> ASSIGNMENT:
Beneath this line are the data; copy exactly the part of them that opens with the line containing "disciple, and unravel.*" and closes with the line containing "Any character who", and only that part.

───

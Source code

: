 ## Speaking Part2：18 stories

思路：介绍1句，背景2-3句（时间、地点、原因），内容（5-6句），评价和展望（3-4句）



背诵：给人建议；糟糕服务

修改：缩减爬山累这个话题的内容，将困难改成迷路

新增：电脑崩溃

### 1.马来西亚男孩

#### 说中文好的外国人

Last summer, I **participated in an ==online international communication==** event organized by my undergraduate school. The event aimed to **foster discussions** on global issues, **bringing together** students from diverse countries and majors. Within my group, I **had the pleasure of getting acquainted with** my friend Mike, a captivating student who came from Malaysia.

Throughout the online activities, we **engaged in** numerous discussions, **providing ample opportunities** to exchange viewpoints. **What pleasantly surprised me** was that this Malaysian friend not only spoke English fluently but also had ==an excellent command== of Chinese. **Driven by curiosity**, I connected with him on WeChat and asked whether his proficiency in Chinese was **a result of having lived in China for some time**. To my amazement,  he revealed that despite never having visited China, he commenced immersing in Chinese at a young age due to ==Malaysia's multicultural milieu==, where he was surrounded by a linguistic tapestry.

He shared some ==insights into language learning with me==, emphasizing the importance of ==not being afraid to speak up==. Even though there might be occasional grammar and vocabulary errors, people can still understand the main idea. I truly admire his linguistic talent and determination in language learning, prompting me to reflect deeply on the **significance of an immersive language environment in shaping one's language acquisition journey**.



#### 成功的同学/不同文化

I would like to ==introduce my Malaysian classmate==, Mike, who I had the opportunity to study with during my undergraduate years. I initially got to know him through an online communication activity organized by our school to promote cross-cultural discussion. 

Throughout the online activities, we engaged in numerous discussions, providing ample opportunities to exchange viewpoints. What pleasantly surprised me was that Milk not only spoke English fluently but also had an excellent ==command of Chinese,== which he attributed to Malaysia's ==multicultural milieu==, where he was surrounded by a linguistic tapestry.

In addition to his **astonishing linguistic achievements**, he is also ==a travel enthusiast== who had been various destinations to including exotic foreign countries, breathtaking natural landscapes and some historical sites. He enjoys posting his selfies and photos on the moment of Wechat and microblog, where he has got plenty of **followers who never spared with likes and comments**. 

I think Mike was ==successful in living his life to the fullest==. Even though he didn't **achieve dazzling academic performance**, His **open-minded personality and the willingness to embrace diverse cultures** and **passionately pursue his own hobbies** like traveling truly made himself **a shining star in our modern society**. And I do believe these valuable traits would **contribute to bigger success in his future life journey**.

───

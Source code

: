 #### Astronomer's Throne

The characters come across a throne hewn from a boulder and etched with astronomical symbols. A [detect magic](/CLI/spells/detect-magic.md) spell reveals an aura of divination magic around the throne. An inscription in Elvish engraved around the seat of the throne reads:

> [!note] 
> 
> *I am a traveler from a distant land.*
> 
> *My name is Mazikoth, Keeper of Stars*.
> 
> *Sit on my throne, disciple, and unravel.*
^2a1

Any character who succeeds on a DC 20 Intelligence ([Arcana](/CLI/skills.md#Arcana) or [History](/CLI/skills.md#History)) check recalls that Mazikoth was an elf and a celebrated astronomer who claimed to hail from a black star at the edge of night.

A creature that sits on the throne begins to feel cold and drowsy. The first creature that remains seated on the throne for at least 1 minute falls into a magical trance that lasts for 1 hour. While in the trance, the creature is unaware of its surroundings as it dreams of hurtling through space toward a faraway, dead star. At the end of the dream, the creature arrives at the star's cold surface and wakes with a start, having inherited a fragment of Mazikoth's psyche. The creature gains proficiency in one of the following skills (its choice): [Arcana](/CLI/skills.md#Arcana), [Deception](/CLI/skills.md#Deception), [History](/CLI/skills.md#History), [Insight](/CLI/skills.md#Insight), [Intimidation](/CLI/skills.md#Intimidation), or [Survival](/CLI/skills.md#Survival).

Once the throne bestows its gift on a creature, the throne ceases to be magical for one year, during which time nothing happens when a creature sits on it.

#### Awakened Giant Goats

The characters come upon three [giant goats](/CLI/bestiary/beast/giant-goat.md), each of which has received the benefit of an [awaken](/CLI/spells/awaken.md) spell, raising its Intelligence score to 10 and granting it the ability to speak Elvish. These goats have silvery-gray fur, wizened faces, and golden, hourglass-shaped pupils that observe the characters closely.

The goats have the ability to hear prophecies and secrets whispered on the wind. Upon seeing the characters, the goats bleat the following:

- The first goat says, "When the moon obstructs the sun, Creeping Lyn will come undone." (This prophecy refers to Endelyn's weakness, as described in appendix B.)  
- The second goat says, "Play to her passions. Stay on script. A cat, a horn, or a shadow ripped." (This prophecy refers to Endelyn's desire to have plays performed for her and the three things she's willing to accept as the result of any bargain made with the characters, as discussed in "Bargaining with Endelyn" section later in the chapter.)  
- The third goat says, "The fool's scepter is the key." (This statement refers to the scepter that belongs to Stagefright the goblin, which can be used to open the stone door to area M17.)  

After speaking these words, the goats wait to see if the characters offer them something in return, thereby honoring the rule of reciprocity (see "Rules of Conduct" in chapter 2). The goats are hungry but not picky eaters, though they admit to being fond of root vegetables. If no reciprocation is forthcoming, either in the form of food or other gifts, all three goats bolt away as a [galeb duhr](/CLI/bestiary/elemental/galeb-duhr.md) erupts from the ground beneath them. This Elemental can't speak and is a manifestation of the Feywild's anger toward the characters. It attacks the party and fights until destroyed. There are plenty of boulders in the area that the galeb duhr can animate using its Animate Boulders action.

───

> EXPECTED ANSWER:
> *Sit on my throne, disciple, and unravel.*
^2a1

Any character who succeeds on a DC 20 Intelligence ([Arcana](/CLI/skills.md#Arcana) or [History](/CLI/skills.md#History)) check recalls that Mazikoth was an elf and a celebrated astronomer who claimed to hail from a black star at the edge of night.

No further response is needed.